But it was in the South—in the swamps and backwoods of Georgia, the Carolinas, and Virginia—where the war was decided.
By 1779, the conflict was at a stalemate. To break it, the British High Command shifted its attention to the southern colonies.
The campaign got off to a promising start. In May 1780, after a catastrophic siege, Charleston fell. It was the worst American defeat of the entire war, resulting in the surrender of over 5,000 men and the loss of the South’s major port.
Leading the British force was General Charles Cornwallis. While his manner was genteel, his military strategy was aggressive and unforgiving. He fully expected to make short work of the rebels.
George Washington sent his most trusted officer, Nathanael Greene, to stop him.
Greene was one of those remarkable Americans who emerged out of the crucible of the Revolution. Born in Rhode Island in 1742, he rejected his pacifist Quaker upbringing to join the Revolution. Like many of his fellow rebel leaders, he had no formal military training. He learned tactics and strategy on the job. And at this point, he had a lot of job experience, having been in nearly every major engagement of the war.
When Greene arrived in the South, he found a motley collection of about 2,000 fighters. In his own words “…the shadow of an army in the midst of distress.” Cornwallis, in contrast, had a well-provisioned professional force more than twice that size.
Greene knew he couldn’t win a conventional European-style contest.
So, he decided to break the rules.
He split his tiny force in two. The idea was to lead Cornwallis deeper into the wilderness, away from his supply lines, and harass him only when conditions favored it.

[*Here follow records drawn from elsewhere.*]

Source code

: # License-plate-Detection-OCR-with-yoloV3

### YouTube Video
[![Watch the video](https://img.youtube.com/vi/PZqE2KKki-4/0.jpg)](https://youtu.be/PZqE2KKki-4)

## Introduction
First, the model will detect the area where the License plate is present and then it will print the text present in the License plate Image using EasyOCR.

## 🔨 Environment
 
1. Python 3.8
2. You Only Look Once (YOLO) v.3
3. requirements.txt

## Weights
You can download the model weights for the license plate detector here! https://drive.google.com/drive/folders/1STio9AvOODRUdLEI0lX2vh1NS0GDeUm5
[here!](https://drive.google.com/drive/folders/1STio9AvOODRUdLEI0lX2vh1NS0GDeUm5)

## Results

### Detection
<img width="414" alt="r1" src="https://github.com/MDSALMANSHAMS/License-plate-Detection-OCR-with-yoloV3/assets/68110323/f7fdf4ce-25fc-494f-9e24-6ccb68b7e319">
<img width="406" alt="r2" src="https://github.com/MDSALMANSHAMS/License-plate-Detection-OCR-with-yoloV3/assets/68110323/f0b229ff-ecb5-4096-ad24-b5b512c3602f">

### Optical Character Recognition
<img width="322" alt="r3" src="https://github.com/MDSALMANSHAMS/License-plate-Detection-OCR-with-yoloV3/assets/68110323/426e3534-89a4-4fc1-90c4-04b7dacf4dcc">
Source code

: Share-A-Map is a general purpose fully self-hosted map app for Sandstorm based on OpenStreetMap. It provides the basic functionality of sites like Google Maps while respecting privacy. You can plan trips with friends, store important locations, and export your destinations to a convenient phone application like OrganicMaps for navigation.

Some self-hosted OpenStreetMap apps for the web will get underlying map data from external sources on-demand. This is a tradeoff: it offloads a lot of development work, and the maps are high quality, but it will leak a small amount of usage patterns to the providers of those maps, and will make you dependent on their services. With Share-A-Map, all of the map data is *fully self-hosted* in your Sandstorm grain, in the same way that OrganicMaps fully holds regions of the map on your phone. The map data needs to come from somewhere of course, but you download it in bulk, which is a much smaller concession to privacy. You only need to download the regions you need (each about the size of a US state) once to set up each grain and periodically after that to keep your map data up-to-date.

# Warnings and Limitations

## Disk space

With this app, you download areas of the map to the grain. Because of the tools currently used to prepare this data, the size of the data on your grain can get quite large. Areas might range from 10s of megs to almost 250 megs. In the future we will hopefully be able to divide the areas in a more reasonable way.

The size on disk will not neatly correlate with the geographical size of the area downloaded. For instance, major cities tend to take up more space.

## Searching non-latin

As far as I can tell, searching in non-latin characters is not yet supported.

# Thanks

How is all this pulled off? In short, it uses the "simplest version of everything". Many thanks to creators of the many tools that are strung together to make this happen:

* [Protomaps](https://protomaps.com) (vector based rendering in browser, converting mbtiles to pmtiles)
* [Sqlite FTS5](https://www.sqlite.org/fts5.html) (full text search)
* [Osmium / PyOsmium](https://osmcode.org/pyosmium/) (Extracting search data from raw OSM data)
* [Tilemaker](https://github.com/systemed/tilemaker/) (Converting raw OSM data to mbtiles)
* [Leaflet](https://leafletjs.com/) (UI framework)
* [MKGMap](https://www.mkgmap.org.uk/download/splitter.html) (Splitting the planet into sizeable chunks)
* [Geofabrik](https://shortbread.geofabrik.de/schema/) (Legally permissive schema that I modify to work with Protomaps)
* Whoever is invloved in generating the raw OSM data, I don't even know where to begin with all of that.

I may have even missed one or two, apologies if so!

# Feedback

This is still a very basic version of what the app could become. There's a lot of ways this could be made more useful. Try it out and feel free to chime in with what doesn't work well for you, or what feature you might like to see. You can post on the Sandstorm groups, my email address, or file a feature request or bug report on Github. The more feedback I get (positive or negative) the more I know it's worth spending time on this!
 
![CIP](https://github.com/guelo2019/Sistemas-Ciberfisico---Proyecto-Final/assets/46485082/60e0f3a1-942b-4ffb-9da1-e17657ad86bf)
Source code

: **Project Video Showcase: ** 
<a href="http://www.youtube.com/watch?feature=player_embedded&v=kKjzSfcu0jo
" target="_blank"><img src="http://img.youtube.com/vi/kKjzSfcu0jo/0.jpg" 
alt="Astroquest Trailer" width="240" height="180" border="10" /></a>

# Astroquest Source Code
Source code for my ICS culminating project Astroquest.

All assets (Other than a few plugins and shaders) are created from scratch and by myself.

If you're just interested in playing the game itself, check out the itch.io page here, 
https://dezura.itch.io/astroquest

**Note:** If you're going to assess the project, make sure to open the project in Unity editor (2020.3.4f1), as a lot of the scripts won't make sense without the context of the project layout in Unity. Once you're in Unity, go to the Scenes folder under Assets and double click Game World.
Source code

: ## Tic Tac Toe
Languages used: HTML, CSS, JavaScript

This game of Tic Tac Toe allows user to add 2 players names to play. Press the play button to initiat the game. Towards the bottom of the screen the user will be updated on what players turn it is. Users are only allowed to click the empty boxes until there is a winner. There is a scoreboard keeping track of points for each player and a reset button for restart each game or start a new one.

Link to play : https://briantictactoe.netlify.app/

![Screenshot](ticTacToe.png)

Greene took one-half of his army. The other half he gave to General Daniel Morgan.
Whereas Greene was educated and middle-class, Morgan was a rough-hewn frontiersman. His origins were murky—he wasn’t even sure what year he was born. All he ever told anyone was that he hated the British.
He had a good reason. Years earlier, during the French and Indian War, a British officer had ordered Morgan to be disciplined for a minor insubordination. The punishment was 500 lashes. Morgan carried the scars, and the grudge, for the rest of his life.
Cornwallis sent his cavalry commander, Banastre Tarleton, to crush Morgan. They met in January 1781 at a South Carolina pasture known as the Cowpens.
Morgan knew Tarleton loved to charge his foe, sabers flashing. The fearsome sight invariably sent the rebels into a panic. This time, the wily Morgan ordered his men not to hold their ground. “Just fire two rounds, boys, and run for the trees.”
Tarleton saw the retreat and mistook it as the predictable panic. He ordered his horsemen straight into a trap. Morgan’s veteran Continental soldiers — cocked and ready — were waiting behind cover. They unleashed a wall of lead that decimated the British ranks.
It was a tactical masterpiece. In less than an hour, Tarleton’s force was effectively wiped out. Tarleton, himself, barely escaped.
Cornwallis reacted with fury. Bent on revenge, he chased Morgan and Greene across North Carolina.
But with the help of guerrilla-style fighters like the legendary “Swamp Fox” Francis Marion, Morgan and Greene managed to elude him and, in the process, stretched Cornwallis’s supply lines until they snapped. By mid-March, Greene was ready to make his stand. It happened at Guilford Courthouse near present-day Greensboro, North Carolina.